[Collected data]

----------

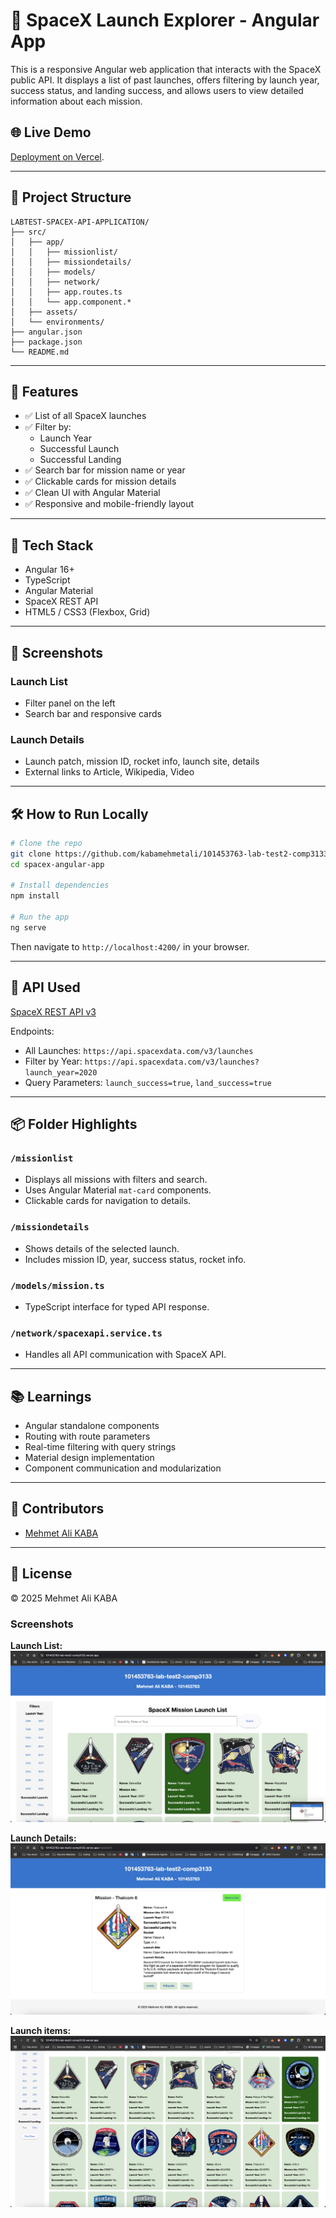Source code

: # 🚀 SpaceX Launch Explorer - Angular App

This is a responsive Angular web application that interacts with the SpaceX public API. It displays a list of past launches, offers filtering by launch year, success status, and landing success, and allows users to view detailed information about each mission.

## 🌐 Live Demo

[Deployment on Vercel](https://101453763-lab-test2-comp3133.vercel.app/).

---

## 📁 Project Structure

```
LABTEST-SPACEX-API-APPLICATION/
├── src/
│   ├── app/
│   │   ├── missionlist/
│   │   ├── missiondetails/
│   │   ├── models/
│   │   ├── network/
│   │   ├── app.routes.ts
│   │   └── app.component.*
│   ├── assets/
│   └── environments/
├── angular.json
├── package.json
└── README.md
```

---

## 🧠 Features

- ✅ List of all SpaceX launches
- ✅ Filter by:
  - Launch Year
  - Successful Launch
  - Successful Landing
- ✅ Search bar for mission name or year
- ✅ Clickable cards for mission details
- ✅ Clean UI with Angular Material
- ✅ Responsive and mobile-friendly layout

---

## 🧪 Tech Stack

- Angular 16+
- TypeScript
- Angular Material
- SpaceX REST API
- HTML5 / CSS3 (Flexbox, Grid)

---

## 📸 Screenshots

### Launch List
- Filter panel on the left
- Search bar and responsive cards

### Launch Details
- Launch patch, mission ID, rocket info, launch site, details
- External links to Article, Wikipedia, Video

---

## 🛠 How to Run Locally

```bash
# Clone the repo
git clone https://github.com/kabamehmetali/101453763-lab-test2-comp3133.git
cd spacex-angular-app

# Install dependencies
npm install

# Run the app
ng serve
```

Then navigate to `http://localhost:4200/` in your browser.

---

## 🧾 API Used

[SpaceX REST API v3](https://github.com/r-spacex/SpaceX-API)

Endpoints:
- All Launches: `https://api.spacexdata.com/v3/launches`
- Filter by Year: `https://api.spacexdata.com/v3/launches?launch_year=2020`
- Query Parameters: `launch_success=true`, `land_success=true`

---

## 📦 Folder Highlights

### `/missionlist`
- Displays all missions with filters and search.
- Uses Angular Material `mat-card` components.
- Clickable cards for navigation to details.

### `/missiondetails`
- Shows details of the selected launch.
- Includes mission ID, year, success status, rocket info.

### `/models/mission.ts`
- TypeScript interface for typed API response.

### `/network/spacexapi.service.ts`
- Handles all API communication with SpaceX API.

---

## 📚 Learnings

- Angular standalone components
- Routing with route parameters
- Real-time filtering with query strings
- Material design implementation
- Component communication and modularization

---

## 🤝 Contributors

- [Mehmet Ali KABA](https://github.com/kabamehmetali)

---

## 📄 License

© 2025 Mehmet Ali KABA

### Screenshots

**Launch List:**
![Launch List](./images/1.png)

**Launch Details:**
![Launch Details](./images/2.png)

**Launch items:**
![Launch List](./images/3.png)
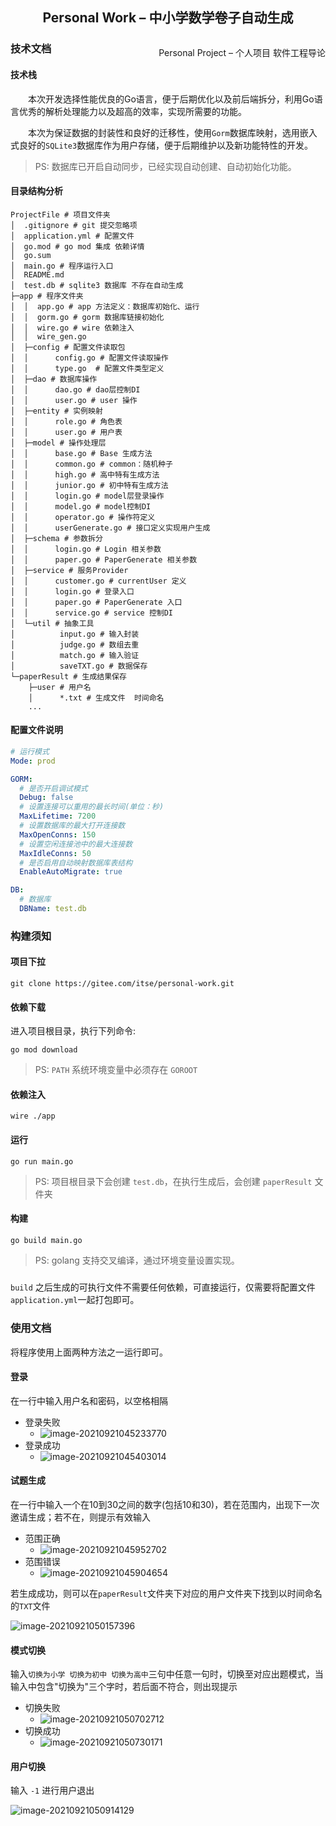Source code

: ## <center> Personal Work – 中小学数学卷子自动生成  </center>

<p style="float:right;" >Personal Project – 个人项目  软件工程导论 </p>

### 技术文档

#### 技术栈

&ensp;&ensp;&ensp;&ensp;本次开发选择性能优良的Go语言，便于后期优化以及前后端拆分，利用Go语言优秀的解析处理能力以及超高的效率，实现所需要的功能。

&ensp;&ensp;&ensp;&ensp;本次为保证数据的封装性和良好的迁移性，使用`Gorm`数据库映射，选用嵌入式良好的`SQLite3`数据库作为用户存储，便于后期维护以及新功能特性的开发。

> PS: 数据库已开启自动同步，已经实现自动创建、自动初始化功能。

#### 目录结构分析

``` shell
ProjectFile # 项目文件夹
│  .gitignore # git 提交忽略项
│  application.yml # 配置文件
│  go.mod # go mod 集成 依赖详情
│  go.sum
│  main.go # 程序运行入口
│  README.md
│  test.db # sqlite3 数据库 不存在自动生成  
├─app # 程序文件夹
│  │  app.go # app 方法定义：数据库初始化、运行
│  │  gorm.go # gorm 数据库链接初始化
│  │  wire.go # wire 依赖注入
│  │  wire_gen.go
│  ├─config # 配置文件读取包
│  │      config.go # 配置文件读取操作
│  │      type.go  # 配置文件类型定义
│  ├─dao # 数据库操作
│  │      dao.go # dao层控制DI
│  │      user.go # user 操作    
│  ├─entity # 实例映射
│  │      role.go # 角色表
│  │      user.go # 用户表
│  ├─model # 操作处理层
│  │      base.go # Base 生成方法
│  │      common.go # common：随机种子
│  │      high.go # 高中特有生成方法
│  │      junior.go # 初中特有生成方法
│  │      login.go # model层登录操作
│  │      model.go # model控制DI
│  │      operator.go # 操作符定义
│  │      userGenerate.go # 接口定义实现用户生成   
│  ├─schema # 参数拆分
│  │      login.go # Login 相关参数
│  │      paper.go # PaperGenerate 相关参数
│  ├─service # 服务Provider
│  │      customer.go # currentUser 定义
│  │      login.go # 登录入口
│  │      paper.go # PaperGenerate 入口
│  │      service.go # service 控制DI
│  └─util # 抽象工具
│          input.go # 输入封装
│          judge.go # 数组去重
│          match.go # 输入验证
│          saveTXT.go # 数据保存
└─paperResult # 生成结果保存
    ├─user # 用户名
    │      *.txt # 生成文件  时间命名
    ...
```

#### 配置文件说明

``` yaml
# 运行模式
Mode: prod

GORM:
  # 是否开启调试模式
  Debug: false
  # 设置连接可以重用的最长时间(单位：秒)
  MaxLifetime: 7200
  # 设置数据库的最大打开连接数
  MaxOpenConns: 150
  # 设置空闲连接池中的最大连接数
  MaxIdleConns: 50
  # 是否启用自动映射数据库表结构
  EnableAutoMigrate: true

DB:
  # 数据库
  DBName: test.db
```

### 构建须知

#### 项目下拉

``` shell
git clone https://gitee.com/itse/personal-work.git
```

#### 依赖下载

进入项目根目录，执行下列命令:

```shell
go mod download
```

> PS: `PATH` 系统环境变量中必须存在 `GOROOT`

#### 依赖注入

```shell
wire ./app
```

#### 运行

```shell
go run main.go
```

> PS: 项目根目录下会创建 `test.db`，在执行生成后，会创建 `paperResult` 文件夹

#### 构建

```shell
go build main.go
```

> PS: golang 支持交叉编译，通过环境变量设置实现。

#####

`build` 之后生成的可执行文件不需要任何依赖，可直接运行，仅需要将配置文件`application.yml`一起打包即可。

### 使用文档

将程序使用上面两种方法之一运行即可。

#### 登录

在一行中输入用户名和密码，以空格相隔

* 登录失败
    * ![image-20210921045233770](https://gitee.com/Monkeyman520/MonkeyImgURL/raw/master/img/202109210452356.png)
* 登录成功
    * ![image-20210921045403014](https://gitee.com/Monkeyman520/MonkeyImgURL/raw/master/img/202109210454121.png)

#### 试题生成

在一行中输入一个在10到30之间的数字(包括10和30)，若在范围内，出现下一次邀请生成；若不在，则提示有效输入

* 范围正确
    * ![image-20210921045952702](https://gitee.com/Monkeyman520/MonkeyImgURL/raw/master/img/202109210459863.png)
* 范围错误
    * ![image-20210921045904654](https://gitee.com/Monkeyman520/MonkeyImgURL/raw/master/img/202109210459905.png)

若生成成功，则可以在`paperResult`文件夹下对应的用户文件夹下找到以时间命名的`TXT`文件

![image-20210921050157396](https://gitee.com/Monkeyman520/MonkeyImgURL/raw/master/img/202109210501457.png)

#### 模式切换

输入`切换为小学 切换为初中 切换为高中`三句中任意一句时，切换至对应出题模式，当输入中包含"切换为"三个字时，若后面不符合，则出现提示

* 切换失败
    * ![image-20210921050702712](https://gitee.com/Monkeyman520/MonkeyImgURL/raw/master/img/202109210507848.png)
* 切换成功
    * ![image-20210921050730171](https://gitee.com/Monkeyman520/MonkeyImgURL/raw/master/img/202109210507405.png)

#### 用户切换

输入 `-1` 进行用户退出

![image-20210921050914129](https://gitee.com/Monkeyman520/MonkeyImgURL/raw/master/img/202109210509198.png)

----------

Output only an exact transcription of the lines above from the one with "- ✅ Search bar for mission name or year" up to and including the one with "## 📸 Screenshots".

* [TASK ANSWER]:
- ✅ Search bar for mission name or year
- ✅ Clickable cards for mission details
- ✅ Clean UI with Angular Material
- ✅ Responsive and mobile-friendly layout

---

## 🧪 Tech Stack

- Angular 16+
- TypeScript
- Angular Material
- SpaceX REST API
- HTML5 / CSS3 (Flexbox, Grid)

---

## 📸 Screenshots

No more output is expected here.